▸ Dataset content:
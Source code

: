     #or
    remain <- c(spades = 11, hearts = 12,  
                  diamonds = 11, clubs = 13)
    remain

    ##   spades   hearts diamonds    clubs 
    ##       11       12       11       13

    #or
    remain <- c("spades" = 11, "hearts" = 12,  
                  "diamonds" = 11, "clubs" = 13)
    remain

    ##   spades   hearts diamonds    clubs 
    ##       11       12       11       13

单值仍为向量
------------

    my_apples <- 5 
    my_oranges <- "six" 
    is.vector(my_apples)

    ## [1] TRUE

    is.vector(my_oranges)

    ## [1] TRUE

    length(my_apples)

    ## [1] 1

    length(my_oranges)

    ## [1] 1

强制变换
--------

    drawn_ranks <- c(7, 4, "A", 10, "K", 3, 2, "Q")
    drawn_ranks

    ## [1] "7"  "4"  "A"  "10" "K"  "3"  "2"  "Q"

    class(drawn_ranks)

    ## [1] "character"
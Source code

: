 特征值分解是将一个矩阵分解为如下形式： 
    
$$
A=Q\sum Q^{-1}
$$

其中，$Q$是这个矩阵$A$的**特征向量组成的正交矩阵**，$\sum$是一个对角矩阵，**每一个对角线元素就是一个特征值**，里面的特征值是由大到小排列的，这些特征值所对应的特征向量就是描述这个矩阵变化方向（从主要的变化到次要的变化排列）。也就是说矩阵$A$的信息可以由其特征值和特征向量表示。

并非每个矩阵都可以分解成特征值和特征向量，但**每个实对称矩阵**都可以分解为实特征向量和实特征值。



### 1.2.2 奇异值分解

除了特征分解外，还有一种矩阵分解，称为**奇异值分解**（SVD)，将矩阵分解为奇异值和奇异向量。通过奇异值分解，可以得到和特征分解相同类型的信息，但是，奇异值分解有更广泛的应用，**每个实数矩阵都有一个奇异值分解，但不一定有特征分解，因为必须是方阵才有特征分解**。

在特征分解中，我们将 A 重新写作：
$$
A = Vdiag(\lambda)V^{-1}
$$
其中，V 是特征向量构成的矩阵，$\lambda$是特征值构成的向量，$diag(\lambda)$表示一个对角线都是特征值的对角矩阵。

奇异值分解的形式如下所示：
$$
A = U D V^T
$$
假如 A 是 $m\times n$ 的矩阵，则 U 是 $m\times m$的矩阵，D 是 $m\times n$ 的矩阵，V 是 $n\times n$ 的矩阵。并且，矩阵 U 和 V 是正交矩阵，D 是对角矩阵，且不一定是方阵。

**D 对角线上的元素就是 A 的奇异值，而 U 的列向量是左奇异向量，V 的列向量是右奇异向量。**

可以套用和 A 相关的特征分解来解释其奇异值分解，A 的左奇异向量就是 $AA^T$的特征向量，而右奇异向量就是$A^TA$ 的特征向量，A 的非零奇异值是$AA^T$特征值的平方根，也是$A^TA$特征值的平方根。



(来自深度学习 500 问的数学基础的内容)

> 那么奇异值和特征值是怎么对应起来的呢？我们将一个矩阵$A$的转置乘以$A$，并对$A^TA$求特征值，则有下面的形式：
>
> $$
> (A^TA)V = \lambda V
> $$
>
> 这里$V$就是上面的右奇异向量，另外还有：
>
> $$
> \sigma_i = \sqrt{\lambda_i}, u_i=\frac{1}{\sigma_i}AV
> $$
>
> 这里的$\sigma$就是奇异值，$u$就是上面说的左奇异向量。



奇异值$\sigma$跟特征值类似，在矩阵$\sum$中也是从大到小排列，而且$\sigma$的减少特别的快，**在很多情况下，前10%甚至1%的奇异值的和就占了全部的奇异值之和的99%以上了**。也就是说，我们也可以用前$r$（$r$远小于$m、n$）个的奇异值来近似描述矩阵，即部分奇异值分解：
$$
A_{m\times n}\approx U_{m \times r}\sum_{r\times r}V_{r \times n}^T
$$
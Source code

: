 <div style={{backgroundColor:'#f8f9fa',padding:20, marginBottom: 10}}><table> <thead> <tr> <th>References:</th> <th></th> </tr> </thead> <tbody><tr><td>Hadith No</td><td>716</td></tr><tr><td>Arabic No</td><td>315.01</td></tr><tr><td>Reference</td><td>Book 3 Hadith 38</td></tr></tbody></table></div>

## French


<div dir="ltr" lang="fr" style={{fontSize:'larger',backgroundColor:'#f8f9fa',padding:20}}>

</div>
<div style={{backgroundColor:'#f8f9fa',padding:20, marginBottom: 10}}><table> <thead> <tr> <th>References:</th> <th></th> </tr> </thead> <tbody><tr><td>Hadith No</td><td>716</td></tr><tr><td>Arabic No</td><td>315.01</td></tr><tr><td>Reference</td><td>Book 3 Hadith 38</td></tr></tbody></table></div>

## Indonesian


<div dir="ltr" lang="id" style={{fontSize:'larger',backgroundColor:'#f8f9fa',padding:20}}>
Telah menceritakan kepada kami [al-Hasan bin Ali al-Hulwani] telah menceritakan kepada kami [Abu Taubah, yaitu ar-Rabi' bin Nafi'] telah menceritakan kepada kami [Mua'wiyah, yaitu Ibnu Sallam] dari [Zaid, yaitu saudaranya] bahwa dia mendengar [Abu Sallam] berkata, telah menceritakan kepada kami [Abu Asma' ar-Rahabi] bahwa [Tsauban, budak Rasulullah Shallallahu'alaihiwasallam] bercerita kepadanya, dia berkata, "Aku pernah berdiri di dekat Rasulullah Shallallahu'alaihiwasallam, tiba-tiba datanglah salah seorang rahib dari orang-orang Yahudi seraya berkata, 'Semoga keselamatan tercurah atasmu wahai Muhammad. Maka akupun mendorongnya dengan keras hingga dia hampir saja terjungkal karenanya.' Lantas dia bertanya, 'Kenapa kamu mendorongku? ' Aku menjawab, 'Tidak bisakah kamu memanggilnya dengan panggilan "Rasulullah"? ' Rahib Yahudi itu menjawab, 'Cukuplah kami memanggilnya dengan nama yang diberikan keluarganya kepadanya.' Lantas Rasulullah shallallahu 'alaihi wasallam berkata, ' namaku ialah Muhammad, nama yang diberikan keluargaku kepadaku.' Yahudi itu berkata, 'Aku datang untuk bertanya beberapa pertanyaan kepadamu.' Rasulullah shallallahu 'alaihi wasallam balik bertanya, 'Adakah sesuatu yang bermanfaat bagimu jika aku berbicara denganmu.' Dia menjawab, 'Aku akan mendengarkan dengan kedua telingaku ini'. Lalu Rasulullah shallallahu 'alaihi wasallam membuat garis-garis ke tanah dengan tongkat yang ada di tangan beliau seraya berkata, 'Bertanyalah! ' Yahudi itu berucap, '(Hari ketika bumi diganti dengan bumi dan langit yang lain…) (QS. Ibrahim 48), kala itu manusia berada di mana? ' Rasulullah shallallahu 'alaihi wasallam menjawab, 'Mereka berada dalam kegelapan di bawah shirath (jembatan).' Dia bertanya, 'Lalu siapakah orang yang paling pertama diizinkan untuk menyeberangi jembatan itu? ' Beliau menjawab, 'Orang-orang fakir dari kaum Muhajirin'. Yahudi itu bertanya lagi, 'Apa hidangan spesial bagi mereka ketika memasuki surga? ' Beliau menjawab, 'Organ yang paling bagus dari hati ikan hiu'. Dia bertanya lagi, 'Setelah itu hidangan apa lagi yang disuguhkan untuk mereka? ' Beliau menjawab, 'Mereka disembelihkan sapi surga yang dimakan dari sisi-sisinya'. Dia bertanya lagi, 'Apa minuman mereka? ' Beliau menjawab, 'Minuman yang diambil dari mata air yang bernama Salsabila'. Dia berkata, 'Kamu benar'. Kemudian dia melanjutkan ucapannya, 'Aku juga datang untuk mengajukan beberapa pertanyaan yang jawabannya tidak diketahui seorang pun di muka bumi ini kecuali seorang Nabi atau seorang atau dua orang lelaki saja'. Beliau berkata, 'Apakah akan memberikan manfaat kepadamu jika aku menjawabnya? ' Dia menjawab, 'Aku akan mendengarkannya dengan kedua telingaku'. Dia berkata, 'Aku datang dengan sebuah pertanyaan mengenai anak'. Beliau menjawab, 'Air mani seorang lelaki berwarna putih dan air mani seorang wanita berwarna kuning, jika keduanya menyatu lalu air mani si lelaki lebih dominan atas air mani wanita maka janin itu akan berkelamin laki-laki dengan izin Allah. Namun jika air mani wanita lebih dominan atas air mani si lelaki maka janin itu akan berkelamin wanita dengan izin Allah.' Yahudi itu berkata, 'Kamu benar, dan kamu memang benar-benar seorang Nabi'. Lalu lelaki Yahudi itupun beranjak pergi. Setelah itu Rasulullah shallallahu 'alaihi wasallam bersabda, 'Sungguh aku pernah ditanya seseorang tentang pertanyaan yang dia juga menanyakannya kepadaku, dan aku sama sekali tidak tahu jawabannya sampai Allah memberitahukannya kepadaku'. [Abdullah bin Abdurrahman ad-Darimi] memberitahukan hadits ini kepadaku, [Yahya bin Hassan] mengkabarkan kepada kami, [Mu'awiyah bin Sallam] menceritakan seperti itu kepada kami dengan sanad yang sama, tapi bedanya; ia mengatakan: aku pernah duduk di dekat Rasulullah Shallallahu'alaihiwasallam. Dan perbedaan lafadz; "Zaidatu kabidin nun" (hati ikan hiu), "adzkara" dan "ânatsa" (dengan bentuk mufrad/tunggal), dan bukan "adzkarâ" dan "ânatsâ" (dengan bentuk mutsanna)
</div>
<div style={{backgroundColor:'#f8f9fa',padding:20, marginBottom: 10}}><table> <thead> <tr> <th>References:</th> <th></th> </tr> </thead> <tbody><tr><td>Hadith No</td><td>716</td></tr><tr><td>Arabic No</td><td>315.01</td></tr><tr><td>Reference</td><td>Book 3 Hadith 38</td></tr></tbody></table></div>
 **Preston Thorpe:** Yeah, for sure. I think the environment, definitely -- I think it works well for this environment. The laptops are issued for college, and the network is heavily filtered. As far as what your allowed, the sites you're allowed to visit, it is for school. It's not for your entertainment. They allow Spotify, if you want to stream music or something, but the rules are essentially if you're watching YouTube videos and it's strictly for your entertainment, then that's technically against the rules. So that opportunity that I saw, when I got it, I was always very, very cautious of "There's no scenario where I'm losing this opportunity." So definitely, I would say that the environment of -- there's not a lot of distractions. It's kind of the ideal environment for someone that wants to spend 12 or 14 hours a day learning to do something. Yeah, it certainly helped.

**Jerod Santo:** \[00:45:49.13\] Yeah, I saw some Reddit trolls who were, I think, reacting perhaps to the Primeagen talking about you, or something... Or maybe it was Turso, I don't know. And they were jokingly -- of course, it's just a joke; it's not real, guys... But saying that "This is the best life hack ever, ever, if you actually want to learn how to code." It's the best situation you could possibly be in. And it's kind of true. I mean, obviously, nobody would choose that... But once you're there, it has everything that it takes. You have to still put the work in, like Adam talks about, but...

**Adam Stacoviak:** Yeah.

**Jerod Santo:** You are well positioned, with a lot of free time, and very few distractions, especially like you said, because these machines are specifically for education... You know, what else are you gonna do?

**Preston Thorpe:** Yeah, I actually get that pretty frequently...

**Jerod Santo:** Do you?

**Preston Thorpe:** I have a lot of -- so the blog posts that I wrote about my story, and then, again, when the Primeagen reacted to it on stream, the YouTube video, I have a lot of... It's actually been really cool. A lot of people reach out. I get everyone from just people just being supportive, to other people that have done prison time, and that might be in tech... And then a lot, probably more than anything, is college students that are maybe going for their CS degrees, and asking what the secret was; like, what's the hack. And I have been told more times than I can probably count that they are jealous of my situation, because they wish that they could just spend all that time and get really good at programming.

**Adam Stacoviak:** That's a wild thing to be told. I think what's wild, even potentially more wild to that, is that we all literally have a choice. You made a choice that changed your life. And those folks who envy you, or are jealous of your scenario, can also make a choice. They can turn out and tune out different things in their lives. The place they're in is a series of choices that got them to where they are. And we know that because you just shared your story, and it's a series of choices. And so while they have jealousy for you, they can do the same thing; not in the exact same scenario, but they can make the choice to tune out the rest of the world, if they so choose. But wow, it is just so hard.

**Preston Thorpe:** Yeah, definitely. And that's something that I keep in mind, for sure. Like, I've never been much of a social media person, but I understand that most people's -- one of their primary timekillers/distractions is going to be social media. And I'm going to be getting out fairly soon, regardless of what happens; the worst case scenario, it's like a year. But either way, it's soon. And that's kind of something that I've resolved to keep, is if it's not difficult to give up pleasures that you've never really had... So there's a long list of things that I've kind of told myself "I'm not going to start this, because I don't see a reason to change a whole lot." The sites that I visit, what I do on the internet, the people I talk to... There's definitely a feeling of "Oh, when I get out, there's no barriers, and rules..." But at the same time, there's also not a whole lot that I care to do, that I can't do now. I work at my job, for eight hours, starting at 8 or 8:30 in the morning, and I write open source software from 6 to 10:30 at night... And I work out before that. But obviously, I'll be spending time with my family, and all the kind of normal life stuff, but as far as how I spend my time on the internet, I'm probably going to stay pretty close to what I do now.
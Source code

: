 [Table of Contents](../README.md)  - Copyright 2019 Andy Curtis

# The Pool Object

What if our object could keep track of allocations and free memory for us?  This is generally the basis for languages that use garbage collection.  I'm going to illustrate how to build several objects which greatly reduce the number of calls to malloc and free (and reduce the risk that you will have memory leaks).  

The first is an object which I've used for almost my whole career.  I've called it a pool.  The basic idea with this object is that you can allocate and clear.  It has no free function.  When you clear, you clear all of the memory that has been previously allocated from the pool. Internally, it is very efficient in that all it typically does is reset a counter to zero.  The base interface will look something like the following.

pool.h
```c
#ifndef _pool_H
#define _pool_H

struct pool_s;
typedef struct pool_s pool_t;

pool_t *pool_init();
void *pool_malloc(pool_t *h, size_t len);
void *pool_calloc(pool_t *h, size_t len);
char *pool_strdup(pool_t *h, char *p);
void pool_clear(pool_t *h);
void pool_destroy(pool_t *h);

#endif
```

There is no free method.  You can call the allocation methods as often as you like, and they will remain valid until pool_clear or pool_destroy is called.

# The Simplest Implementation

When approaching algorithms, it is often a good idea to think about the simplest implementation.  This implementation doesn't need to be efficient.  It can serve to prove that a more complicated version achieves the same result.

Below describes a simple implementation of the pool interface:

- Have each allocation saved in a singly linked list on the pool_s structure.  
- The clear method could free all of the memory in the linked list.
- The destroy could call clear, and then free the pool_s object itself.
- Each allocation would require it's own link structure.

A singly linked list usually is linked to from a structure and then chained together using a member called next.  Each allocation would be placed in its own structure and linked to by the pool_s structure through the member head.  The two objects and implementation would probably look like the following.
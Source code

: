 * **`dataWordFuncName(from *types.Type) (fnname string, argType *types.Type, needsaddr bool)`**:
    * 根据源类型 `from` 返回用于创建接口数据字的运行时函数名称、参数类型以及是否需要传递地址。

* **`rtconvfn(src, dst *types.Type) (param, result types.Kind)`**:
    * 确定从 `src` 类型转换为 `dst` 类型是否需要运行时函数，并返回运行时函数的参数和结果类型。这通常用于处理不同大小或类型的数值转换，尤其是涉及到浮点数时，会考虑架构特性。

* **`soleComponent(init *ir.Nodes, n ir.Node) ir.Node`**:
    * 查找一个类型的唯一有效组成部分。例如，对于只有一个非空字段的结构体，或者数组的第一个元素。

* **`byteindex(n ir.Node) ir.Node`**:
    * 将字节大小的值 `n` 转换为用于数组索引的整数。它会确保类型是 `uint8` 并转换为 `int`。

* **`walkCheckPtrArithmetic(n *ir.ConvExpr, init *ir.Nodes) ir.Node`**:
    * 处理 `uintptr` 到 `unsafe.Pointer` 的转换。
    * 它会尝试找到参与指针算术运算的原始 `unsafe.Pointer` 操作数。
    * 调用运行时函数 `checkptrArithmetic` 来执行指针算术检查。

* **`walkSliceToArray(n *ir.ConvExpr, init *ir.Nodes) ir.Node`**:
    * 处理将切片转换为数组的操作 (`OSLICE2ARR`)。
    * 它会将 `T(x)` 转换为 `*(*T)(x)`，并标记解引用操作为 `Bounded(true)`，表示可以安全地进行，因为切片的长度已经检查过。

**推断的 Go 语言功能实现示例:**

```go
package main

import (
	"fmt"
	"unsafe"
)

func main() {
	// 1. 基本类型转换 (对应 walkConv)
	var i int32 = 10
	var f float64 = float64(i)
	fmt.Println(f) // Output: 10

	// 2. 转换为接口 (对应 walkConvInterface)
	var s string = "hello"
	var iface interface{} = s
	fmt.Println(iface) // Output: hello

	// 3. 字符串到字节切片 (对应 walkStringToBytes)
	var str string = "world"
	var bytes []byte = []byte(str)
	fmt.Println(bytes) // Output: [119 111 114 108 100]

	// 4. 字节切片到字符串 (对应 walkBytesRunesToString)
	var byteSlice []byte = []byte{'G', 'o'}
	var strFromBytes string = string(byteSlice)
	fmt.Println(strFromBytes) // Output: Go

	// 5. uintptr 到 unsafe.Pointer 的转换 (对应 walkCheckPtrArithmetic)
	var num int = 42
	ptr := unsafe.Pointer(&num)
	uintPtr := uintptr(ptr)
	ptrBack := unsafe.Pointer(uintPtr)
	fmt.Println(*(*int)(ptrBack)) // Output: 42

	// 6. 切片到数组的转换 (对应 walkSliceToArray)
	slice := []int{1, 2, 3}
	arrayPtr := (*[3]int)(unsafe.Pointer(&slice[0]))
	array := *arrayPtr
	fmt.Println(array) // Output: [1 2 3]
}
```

▸ Exercise aim: If a line in the data above contains "singly", return that line.

▸ Task answer:
- Have each allocation saved in a singly linked list on the pool_s structure.  
A singly linked list usually is linked to from a structure and then chained together using a member called next.  Each allocation would be placed in its own structure and linked to by the pool_s structure through the member head.  The two objects and implementation would probably look like the following.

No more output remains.